Judge Upholds Canon’s $4.4 Million Toner-Infringement Award

Law360 reports that this week, a Georgia federal judge let stand a $4.4 million verdict against third-party toner-cartridge maker Color Imaging Inc. and plastic manufacturer General Plastic Industrial, both accused by Canon Inc. of Tokyo, Japan, of violating its toner-bottle patent. The judge stated that a jury’s patent-infringement verdict handed down in June 2017, and the $4.4 million in damages it subsequently awarded Canon “were reasonably supported by the evidence.”

The judge – U.S. District Judge Amy Totenberg – pointed out that Canon presented evidence that the companies continued to sell their toner bottles after learning of both Canon’s patent and Canon’s claim that the bottles were infringing it.

Back in June 2017, a federal jury awarded Canon a $4.5 million award after finding that the two companies “willfully infringed” upon a Canon patent (U.S. Patent Number 7,467,012) involving Canon toner bottles (see story here).

The jury handed out the verdict on Monday, June 19th, at the U.S. District Court for the Northern District of Georgia, Atlanta Division. It ordered General Plastic to pay Canon $3.7 million, and Color Imaging, to pay Canon $730,000.

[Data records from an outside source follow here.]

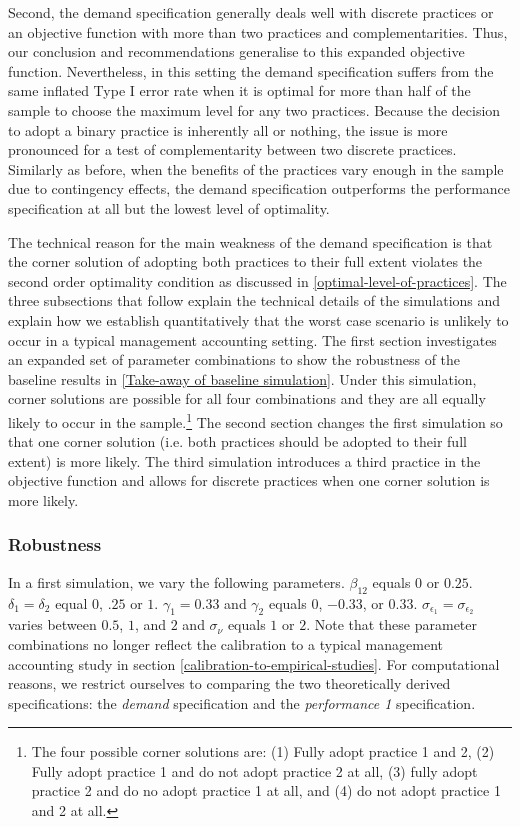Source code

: \documentclass[12pt]{article}
\begin{document}
Second, the demand specification generally deals well with discrete practices or an objective function with more than two practices and complementarities. Thus, our conclusion and recommendations generalise to this expanded objective function. Nevertheless, in this setting the demand specification suffers from the same inflated Type I error rate when it is optimal for more than half of the sample to choose the maximum level for any two practices. Because the decision to adopt a binary practice is inherently all or nothing, the issue is more pronounced for a test of complementarity between two discrete practices. Similarly as before, when the benefits of the practices vary enough in the sample due to contingency effects, the demand specification outperforms the performance specification at all but the lowest level of optimality.

The technical reason for the main weakness of the demand specification is that the corner solution of adopting both practices to their full extent violates the second order optimality condition as discussed in \ref{optimal-level-of-practices}. The three subsections that follow explain the technical details of the simulations and explain how we establish quantitatively that the worst case scenario is unlikely to occur in a typical management accounting setting. The first section investigates an expanded set of parameter combinations to show the robustness of the baseline results in \ref{Take-away of baseline simulation}. Under this simulation, corner solutions are possible for all four combinations and they are all equally likely to occur in the sample.\footnote{The four possible corner solutions are: (1) Fully adopt practice 1 and 2, (2) Fully adopt practice 1 and do not adopt practice 2 at all, (3) fully adopt practice 2 and do no adopt practice 1 at all, and (4) do not adopt practice 1 and 2 at all.} The second section changes the first simulation so that one corner solution (i.e. both practices should be adopted to their full extent) is more likely. The third simulation introduces a third practice in the objective function and allows for discrete practices when one corner solution is more likely. 

\subsubsection{Robustness}

In a first simulation, we vary the following parameters. $\beta_{12}$ equals $0$ or $0.25$. $\delta_1 = \delta_2$ equal $0$, $.25$ or $1$. $\gamma_1 = 0.33$ and $\gamma_2$ equals $0$, $-0.33$, or $0.33$. $\sigma_{\epsilon_1} = \sigma_{\epsilon_2}$ varies between $0.5$, $1$, and $2$ and $\sigma_{\nu}$ equals $1$ or $2$. Note that these parameter combinations no longer reflect the calibration to a typical management accounting study in section \ref{calibration-to-empirical-studies}. For computational reasons, we restrict ourselves to comparing the two theoretically derived specifications: the \emph{demand} specification and the \emph{performance 1} specification.
\end{document}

Canon had sued in 2011, accusing the companies of making and selling replacement toner bottles for use with Canon imageRunner copier/MFPs. General Plastic, which owns stock in Color Imaging, supplied the empty bottles that Color Imaging then filled, packaged, and warehoused.

Color Imaging and General Plastic appealed the decision.

This week,Judge Totenberg however wrote in her decision: “With or without [the expert’s] testimony, the jury had sufficient evidence to find that the Type B bottles met all the elements of the asserted claims, based on the court’s construction of the claim language as well as the jury’s own examination of the Type B bottles and how they worked in the Canon copiers.”

The two companies had also requested tossing the jury’s verdict or convening a new trial because, they said, the jury’s damage award was excessive and exceeded their current revenues.